Effects of the halothane-sensitivity gene on sarcoplasmic reticulum function.

Pigs heterozygous for the halothane-sensitivity gene exhibit a distinct phenotype with regard to both in vivo and in vitro muscle responses to halothane (E. M. Gallant, J. R. Mickelson, B. D. Roggow, S. K. Donaldson, C. F. Louis, and W. E. Rempel. Am. J. Physiol. 257 (Cell Physiol. 26): C781-C786, 1989). In this paper heavy sarcoplasmic reticulum (SR) preparations were isolated from the muscles of pigs of all three genotypes. The rate of calcium release from SR of pigs homozygous for the halothane-sensitivity gene was approximately twice that of SR from pigs homozygous for the normal allele.
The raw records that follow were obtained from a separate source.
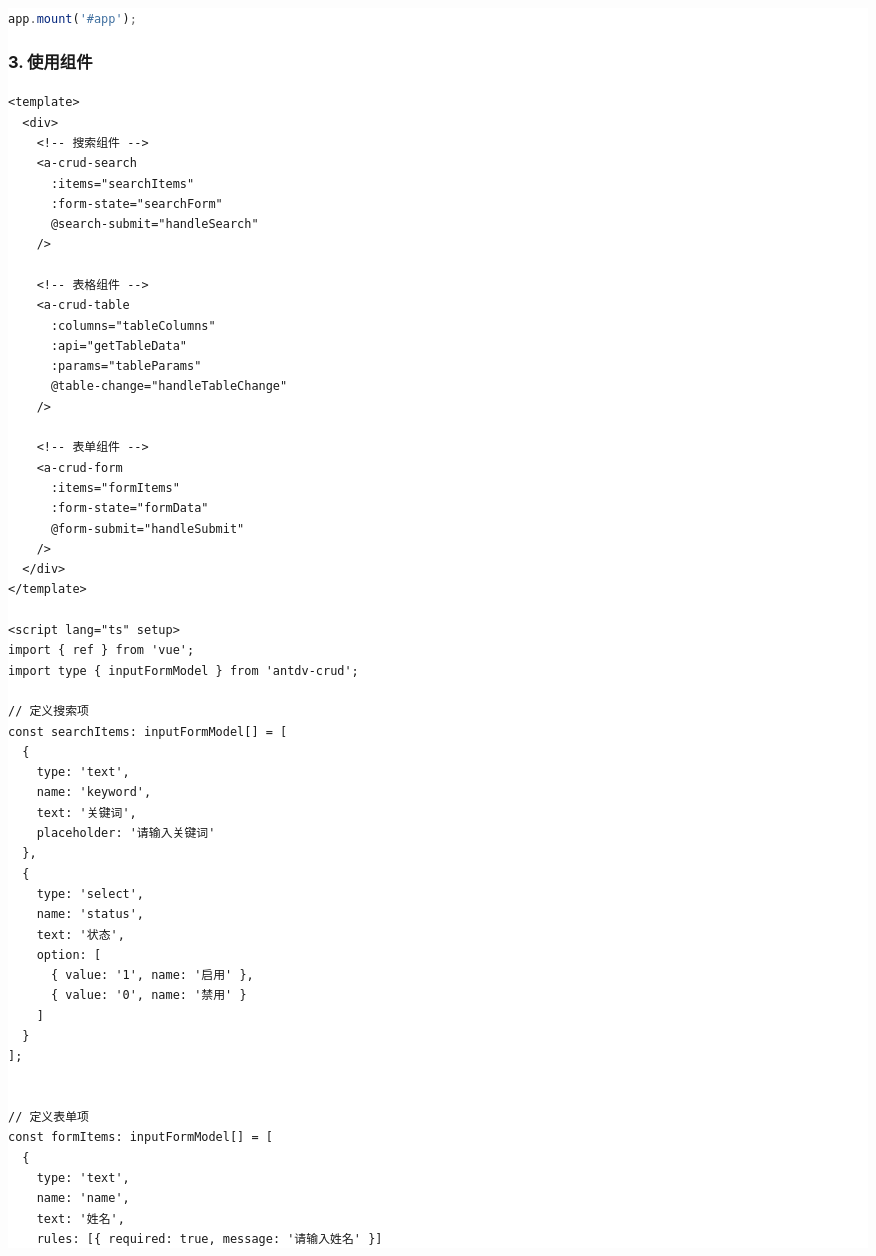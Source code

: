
 ```typescript
app.mount('#app');
```

### 3. 使用组件

```vue
<template>
  <div>
    <!-- 搜索组件 -->
    <a-crud-search
      :items="searchItems"
      :form-state="searchForm"
      @search-submit="handleSearch"
    />
    
    <!-- 表格组件 -->
    <a-crud-table
      :columns="tableColumns"
      :api="getTableData"
      :params="tableParams"
      @table-change="handleTableChange"
    />
    
    <!-- 表单组件 -->
    <a-crud-form
      :items="formItems"
      :form-state="formData"
      @form-submit="handleSubmit"
    />
  </div>
</template>

<script lang="ts" setup>
import { ref } from 'vue';
import type { inputFormModel } from 'antdv-crud';

// 定义搜索项
const searchItems: inputFormModel[] = [
  {
    type: 'text',
    name: 'keyword',
    text: '关键词',
    placeholder: '请输入关键词'
  },
  {
    type: 'select',
    name: 'status',
    text: '状态',
    option: [
      { value: '1', name: '启用' },
      { value: '0', name: '禁用' }
    ]
  }
];
 

// 定义表单项
const formItems: inputFormModel[] = [
  {
    type: 'text',
    name: 'name',
    text: '姓名',
    rules: [{ required: true, message: '请输入姓名' }]
```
Furthermore, in the presence of 6 microM Ca2+, the binding of [3H]ryanodine to SR isolated from the homozygous halothane-sensitive pigs was of a higher affinity than was the binding to SR isolated from the homozygous normal pigs (Kd = 70-90 vs. 265 nM, respectively). The SR from pigs heterozygous for the halothane-sensitivity gene, however, demonstrated intermediate values for the rate of calcium release and the affinity for [3H]ryanodine (Kd = 192 nM). Thus the alterations in heavy SR calcium release and [3H]ryanodine binding in the pigs containing one copy of the halothane-sensitivity gene demonstrate a distinct heterozygote phenotype. These data also suggest that the protein product of this gene is closely associated with, and perhaps identical to, the SR calcium release channel-ryanodine receptor protein.